H2O2 regulates recombinant Ca2+ channel alpha1C subunits but does not mediate their sensitivity to acute hypoxia.

Acute hypoxic inhibition of the pore-forming alpha(1C) subunit of the L-type Ca(2+) channel mediates hypoxic arterial vasodilatation, a physiological response which matches tissue O(2) demand and supply in the systemic vasculature. In numerous O(2)-sensing cell types, reactive O(2) species (ROS) have been proposed as mediators linking lowered O(2) levels with the appropriate cellular response. In this study, we examined the roles of H(2)O(2) and NADPH oxidase as mediators of hypoxic inhibition of recombinant alpha(1C) subunits. Human cardiac L-type Ca(2+) channel alpha(1C) subunits were stably expressed in HEK 293 cells.

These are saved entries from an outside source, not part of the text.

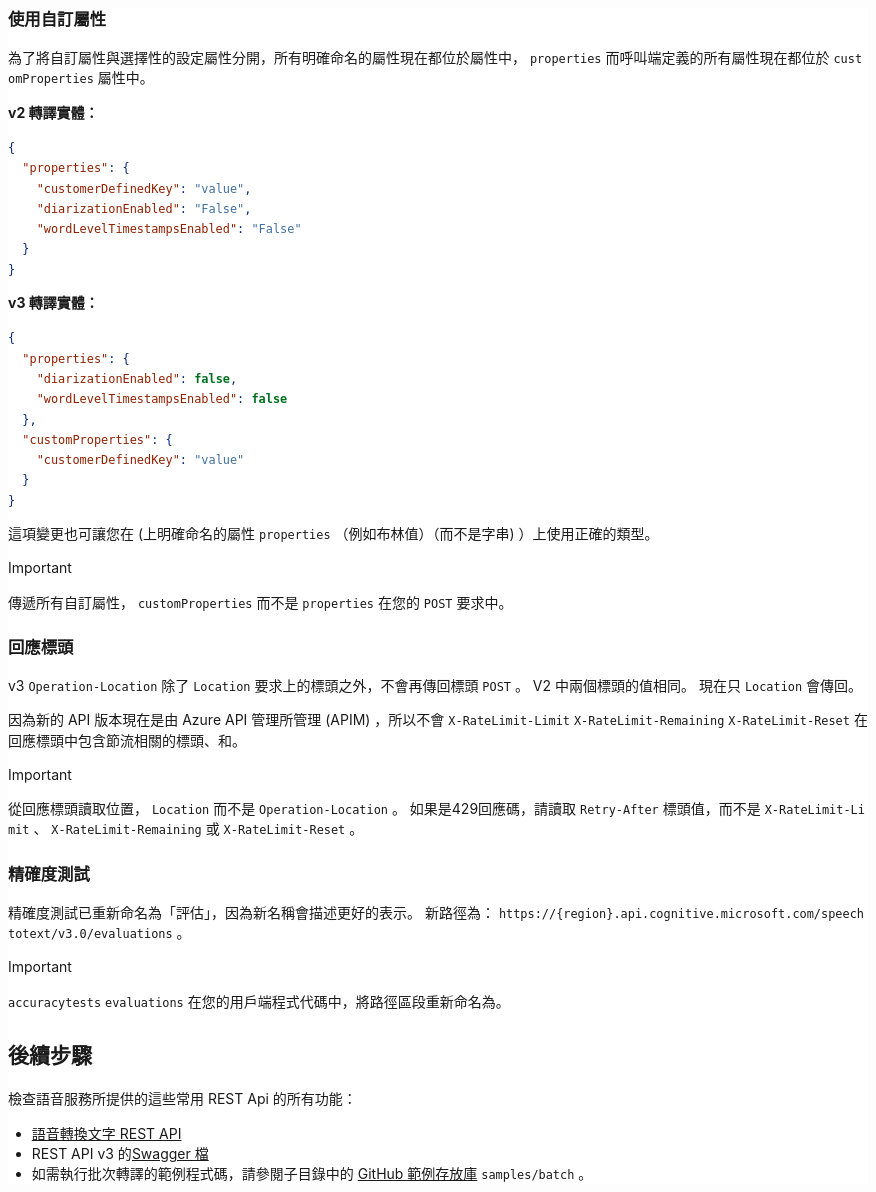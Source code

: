### <a name="using-custom-properties"></a>使用自訂屬性

為了將自訂屬性與選擇性的設定屬性分開，所有明確命名的屬性現在都位於屬性中， `properties` 而呼叫端定義的所有屬性現在都位於 `customProperties` 屬性中。

**v2 轉譯實體：**

```json
{
  "properties": {
    "customerDefinedKey": "value",
    "diarizationEnabled": "False",
    "wordLevelTimestampsEnabled": "False"
  }
}
```

**v3 轉譯實體：**

```json
{
  "properties": {
    "diarizationEnabled": false,
    "wordLevelTimestampsEnabled": false 
  },
  "customProperties": {
    "customerDefinedKey": "value"
  }
}
```

這項變更也可讓您在 (上明確命名的屬性 `properties` （例如布林值）（而不是字串) ）上使用正確的類型。

>[!IMPORTANT]
>傳遞所有自訂屬性， `customProperties` 而不是 `properties` 在您的 `POST` 要求中。

### <a name="response-headers"></a>回應標頭

v3 `Operation-Location` 除了 `Location` 要求上的標頭之外，不會再傳回標頭 `POST` 。 V2 中兩個標頭的值相同。 現在只 `Location` 會傳回。

因為新的 API 版本現在是由 Azure API 管理所管理 (APIM) ，所以不會 `X-RateLimit-Limit` `X-RateLimit-Remaining` `X-RateLimit-Reset` 在回應標頭中包含節流相關的標頭、和。

>[!IMPORTANT]
>從回應標頭讀取位置， `Location` 而不是 `Operation-Location` 。 如果是429回應碼，請讀取 `Retry-After` 標頭值，而不是 `X-RateLimit-Limit` 、 `X-RateLimit-Remaining` 或 `X-RateLimit-Reset` 。


### <a name="accuracy-tests"></a>精確度測試

精確度測試已重新命名為「評估」，因為新名稱會描述更好的表示。 新路徑為： `https://{region}.api.cognitive.microsoft.com/speechtotext/v3.0/evaluations` 。

>[!IMPORTANT]
>`accuracytests` `evaluations` 在您的用戶端程式代碼中，將路徑區段重新命名為。


## <a name="next-steps"></a>後續步驟

檢查語音服務所提供的這些常用 REST Api 的所有功能：

* [語音轉換文字 REST API](rest-speech-to-text.md)
* REST API v3 的[Swagger 檔](https://westus.dev.cognitive.microsoft.com/docs/services/speech-to-text-api-v3-0)
* 如需執行批次轉譯的範例程式碼，請參閱子目錄中的 [GitHub 範例存放庫](https://aka.ms/csspeech/samples) `samples/batch` 。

Ca(2+) currents were recorded using the whole-cell configuration of the patch-clamp technique. Bath application of 100microM H(2)O(2) significantly enhanced depolarisation-evoked Ca(2+) currents in a voltage-dependent manner, while dialysis with 1000Uml(-1) catalase reduced these currents. In the presence of catalase, hypoxic inhibition of Ca(2+) currents was not significantly different compared to non-dialysed controls. The NADPH oxidase inhibitors diphenylene iodonium (10microM) and phenylarsine oxide (5microM) were without effect on either basal Ca(2+) currents or responses to hypoxia. Thus, endogenous production of H(2)O(2) regulates the alpha(1C) subunit. However, neither suppression of H(2)O(2) levels nor inhibition of NADPH oxidase is involved in O(2)-dependent regulation of the Ca(2+) channel.